### Instructions to follow:
Copy out every line of the data where the word "leftarrow" is found.

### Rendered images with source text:

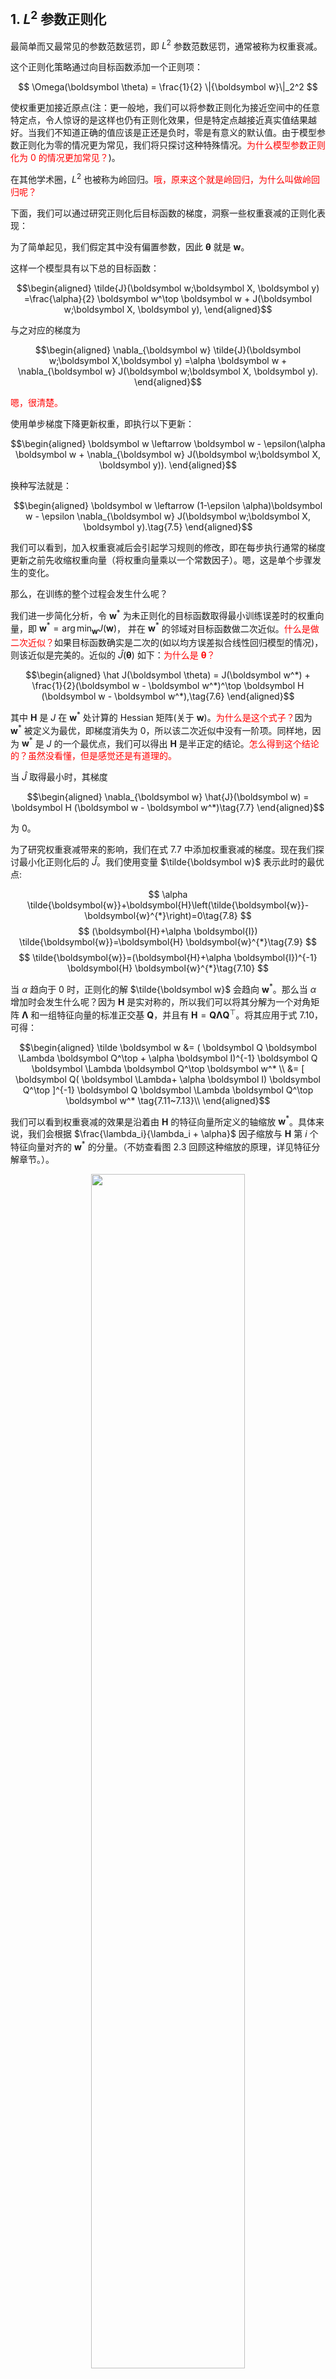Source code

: 

## 1. $L^2$ 参数正则化

最简单而又最常见的参数范数惩罚，即 $L^2$ 参数范数惩罚，通常被称为权重衰减。

这个正则化策略通过向目标函数添加一个正则项：

$$
\Omega(\boldsymbol \theta) = \frac{1}{2} \|{\boldsymbol w}\|_2^2
$$

使权重更加接近原点(注：更一般地，我们可以将参数正则化为接近空间中的任意特定点，令人惊讶的是这样也仍有正则化效果，但是特定点越接近真实值结果越好。当我们不知道正确的值应该是正还是负时，零是有意义的默认值。由于模型参数正则化为零的情况更为常见，我们将只探讨这种特殊情况。<span style="color:red;">为什么模型参数正则化为 0 的情况更加常见？</span>)。

在其他学术圈，$L^2$ 也被称为岭回归。<span style="color:red;">哦，原来这个就是岭回归，为什么叫做岭回归呢？</span>

下面，我们可以通过研究正则化后目标函数的梯度，洞察一些权重衰减的正则化表现：

为了简单起见，我们假定其中没有偏置参数，因此 $\boldsymbol \theta$ 就是 $\boldsymbol w$。

这样一个模型具有以下总的目标函数：


$$\begin{aligned}
\tilde{J}(\boldsymbol w;\boldsymbol X, \boldsymbol y) =\frac{\alpha}{2} \boldsymbol w^\top \boldsymbol w +  J(\boldsymbol w;\boldsymbol X, \boldsymbol y),
\end{aligned}$$

与之对应的梯度为

$$\begin{aligned}
\nabla_{\boldsymbol w} \tilde{J}(\boldsymbol w;\boldsymbol X,\boldsymbol y) =\alpha \boldsymbol w +  \nabla_{\boldsymbol w} J(\boldsymbol w;\boldsymbol X, \boldsymbol y).
\end{aligned}$$

<span style="color:red;">嗯，很清楚。</span>

使用单步梯度下降更新权重，即执行以下更新：

$$\begin{aligned}
\boldsymbol w \leftarrow \boldsymbol w - \epsilon(\alpha \boldsymbol w + \nabla_{\boldsymbol w} J(\boldsymbol w;\boldsymbol X, \boldsymbol y)).
\end{aligned}$$

换种写法就是：

$$\begin{aligned}
\boldsymbol w \leftarrow (1-\epsilon \alpha)\boldsymbol w - \epsilon \nabla_{\boldsymbol w} J(\boldsymbol w;\boldsymbol X, \boldsymbol y).\tag{7.5}
\end{aligned}$$

我们可以看到，加入权重衰减后会引起学习规则的修改，即在每步执行通常的梯度更新之前先收缩权重向量（将权重向量乘以一个常数因子）。嗯，这是单个步骤发生的变化。

那么，在训练的整个过程会发生什么呢？



我们进一步简化分析，令 $\boldsymbol w^*$ 为未正则化的目标函数取得最小训练误差时的权重向量，即 $\boldsymbol w^* = \arg \min _{\boldsymbol w} J(\boldsymbol w)$， 并在 $\boldsymbol w^*$ 的邻域对目标函数做二次近似。<span style="color:red;">什么是做二次近似？</span>如果目标函数确实是二次的(如以均方误差拟合线性回归模型的情况)，则该近似是完美的。近似的 $\hat J(\boldsymbol \theta)$ 如下：<span style="color:red;">为什么是 $\boldsymbol \theta$？</span>


$$\begin{aligned}
\hat J(\boldsymbol \theta) = J(\boldsymbol w^*) + \frac{1}{2}(\boldsymbol w - \boldsymbol w^*)^\top \boldsymbol H (\boldsymbol w - \boldsymbol w^*),\tag{7.6}
\end{aligned}$$

其中 $\boldsymbol H$ 是 $J$ 在 $\boldsymbol w^*$ 处计算的 Hessian 矩阵(关于 $\boldsymbol w$)。<span style="color:red;">为什么是这个式子？</span>因为 $\boldsymbol w^*$ 被定义为最优，即梯度消失为 $0$，所以该二次近似中没有一阶项。同样地，因为 $\boldsymbol w^*$ 是 $J$ 的一个最优点，我们可以得出 $\boldsymbol H$ 是半正定的结论。<span style="color:red;">怎么得到这个结论的？虽然没看懂，但是感觉还是有道理的。</span>

当 $\hat J$ 取得最小时，其梯度

$$\begin{aligned}
\nabla_{\boldsymbol w} \hat{J}(\boldsymbol w) = \boldsymbol H (\boldsymbol w - \boldsymbol w^*)\tag{7.7}
\end{aligned}$$


为 $0$。

为了研究权重衰减带来的影响，我们在式 7.7 中添加权重衰减的梯度。现在我们探讨最小化正则化后的 $\hat J$。我们使用变量 $\tilde{\boldsymbol w}$ 表示此时的最优点:

$$
\alpha \tilde{\boldsymbol{w}}+\boldsymbol{H}\left(\tilde{\boldsymbol{w}}-\boldsymbol{w}^{*}\right)=0\tag{7.8}
$$
$$
(\boldsymbol{H}+\alpha \boldsymbol{I}) \tilde{\boldsymbol{w}}=\boldsymbol{H} \boldsymbol{w}^{*}\tag{7.9}
$$
$$
\tilde{\boldsymbol{w}}=(\boldsymbol{H}+\alpha \boldsymbol{I})^{-1} \boldsymbol{H} \boldsymbol{w}^{*}\tag{7.10}
$$


当 $\alpha$ 趋向于 $0$ 时，正则化的解 $\tilde{\boldsymbol w}$ 会趋向 $\boldsymbol w^*$。那么当 $\alpha$ 增加时会发生什么呢？因为 $\boldsymbol H$ 是实对称的，所以我们可以将其分解为一个对角矩阵 $\boldsymbol \Lambda$ 和一组特征向量的标准正交基 $\boldsymbol Q$，并且有 $\boldsymbol H = \boldsymbol Q \boldsymbol \Lambda \boldsymbol Q^\top$。将其应用于式 7.10，可得：


$$\begin{aligned}
\tilde \boldsymbol w &= ( \boldsymbol Q \boldsymbol \Lambda \boldsymbol Q^\top + \alpha \boldsymbol I)^{-1} \boldsymbol Q \boldsymbol \Lambda \boldsymbol Q^\top \boldsymbol w^* \\
&=  [ \boldsymbol Q( \boldsymbol \Lambda+ \alpha \boldsymbol I)  \boldsymbol Q^\top ]^{-1} \boldsymbol Q \boldsymbol \Lambda \boldsymbol Q^\top \boldsymbol w^* \tag{7.11~7.13}\\
\end{aligned}$$


我们可以看到权重衰减的效果是沿着由 $\boldsymbol H$ 的特征向量所定义的轴缩放 $\boldsymbol w^*$。具体来说，我们会根据 $\frac{\lambda_i}{\lambda_i + \alpha}$ 因子缩放与 $\boldsymbol H$ 第 $i$ 个特征向量对齐的 $\boldsymbol w^*$ 的分量。（不妨查看图 2.3 回顾这种缩放的原理，详见特征分解章节。）。

<p align="center">
    <img width="70%" height="70%" src="http://images.iterate.site/blog/image/20190721/mUVsTJNE2NTH.png?imageslim">
</p>

> 图 2.3　特征向量和特征值的作用效果。特征向量和特征值的作用效果的一个实例。在这里，矩阵 $\boldsymbol{A}$ 有两个标准正交的特征向量，对应特征值为 $\lambda_{1}$ 的 $\boldsymbol{v}^{(1)}$ 以及对应特征值为 $\lambda_{2}$ 的 $\boldsymbol{v}^{(2)}$。(左)我们画出了所有单位向量 $\boldsymbol{u} \in \mathbb{R}^{2}$ 的集合，构成一个单位圆。(右)我们画出了所有 $\boldsymbol{A} \boldsymbol{u}$ 点的集合。通过观察 $\boldsymbol{A}$ 拉伸单位圆的方式，我们可以看到它将 $\boldsymbol{v}^{(2)}$ 方向的空间拉伸了 $\lambda_{i}$ 倍。<span style="color:red;">是的是的，很清晰，很形象。</span>

沿着 $\boldsymbol H$ 特征值较大的方向(如 $\lambda_i \gg \alpha$)正则化的影响较小。而 $\lambda_i \ll \alpha$ 的分量将会收缩到几乎为零。这种效应如图 7.1 所示。


<p align="center">
    <img width="70%" height="70%" src="http://images.iterate.site/blog/image/20190713/jiUcnJ82NwwQ.png?imageslim">
</p>

> 7.1 $L^2$（或权重衰减）正则化对最佳 $\boldsymbol w$ 值的影响。实线椭圆表示没有正则化目标的等值线。虚线圆圈表示 $L^2$ 正则化项的等值线。在 $\tilde{\boldsymbol w}$ 点，这两个竞争目标达到平衡。目标函数 $J$ 的 Hessian 的第一维特征值很小。当从 $\boldsymbol w^*$ 水平移动时，目标函数不会增加得太多。因为目标函数对这个方向没有强烈的偏好，所以正则化项对该轴具有强烈的影响。正则化项将 $w_1$ 拉向零。而目标函数对沿着第二维远离 $\boldsymbol w^*$ 的移动非常敏感。对应的特征值较大，表示高曲率。因此，权重衰减对 $w_2$ 的位置影响相对较小。


只有在显著减小目标函数方向上的参数会保留得相对完好。在无助于目标函数减小的方向（对应 Hessian 矩阵较小的特征值）上改变参数不会显著增加梯度。这种不重要方向对应的分量会在训练过程中因正则化而衰减掉。


目前为止，我们讨论了权重衰减对优化一个抽象通用的二次代价函数的影响。这些影响具体是怎么和机器学习关联的呢？我们可以研究线性回归，它的真实代价函数是二次的，因此我们可以使用相同的方法分析。再次应用分析，我们会在这种情况下得到相同的结果，但这次我们使用训练数据的术语表述。线性回归的代价函数是平方误差之和：

$$
\begin{aligned}
(\boldsymbol X \boldsymbol w - \boldsymbol y)^\top (\boldsymbol X \boldsymbol w - \boldsymbol y).
\end{aligned}\tag{7.14}
$$

我们添加 $L^2$ 正则项后，目标函数变为

$$
\begin{aligned}
(\boldsymbol X \boldsymbol w - \boldsymbol y)^\top (\boldsymbol X \boldsymbol w - \boldsymbol y) + \frac{1}{2}\alpha \boldsymbol w^\top \boldsymbol w.
\end{aligned}\tag{7.15}
$$

这将普通方程的解从

$$
\begin{aligned}
\boldsymbol w = (\boldsymbol X^\top \boldsymbol X)^{-1} \boldsymbol X^\top \boldsymbol y
\end{aligned}\tag{7.16}
$$

变为

$$
\begin{aligned}
\boldsymbol w = (\boldsymbol X^\top \boldsymbol X + \alpha \boldsymbol I)^{-1} \boldsymbol X^\top \boldsymbol y .
\end{aligned}\tag{7.17}
$$

式 7.16 中的矩阵 $\boldsymbol X^\top\boldsymbol X$ 与协方差矩阵 $\frac{1}{m}\boldsymbol X^\top\boldsymbol X$ 成正比。$L^2$ 正则项将这个矩阵替换为式 7.17 中的 $(\boldsymbol X^\top \boldsymbol X + \alpha \boldsymbol I)^{-1}$ 这个新矩阵与原来的是一样的，不同的仅仅是在对角加了 $\alpha$。这个矩阵的对角项对应每个输入特征的方差。<span style="color:red;">这个矩阵的对角项对应每个输入特征的方差 是什么意思？</span>我们可以看到，$L^2$ 正则化能让学习算法"感知"到具有较高方差的输入 $\boldsymbol x$，因此与输出目标的协方差较小（相对增加方差）的特征的权重将会收缩。<span style="color:red;">什么是协方差较小的特征的权重？</span>


# 相关

- 《深度学习》花书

### Result:
\boldsymbol w \leftarrow \boldsymbol w - \epsilon(\alpha \boldsymbol w + \nabla_{\boldsymbol w} J(\boldsymbol w;\boldsymbol X, \boldsymbol y)).
\boldsymbol w \leftarrow (1-\epsilon \alpha)\boldsymbol w - \epsilon \nabla_{\boldsymbol w} J(\boldsymbol w;\boldsymbol X, \boldsymbol y).\tag{7.5}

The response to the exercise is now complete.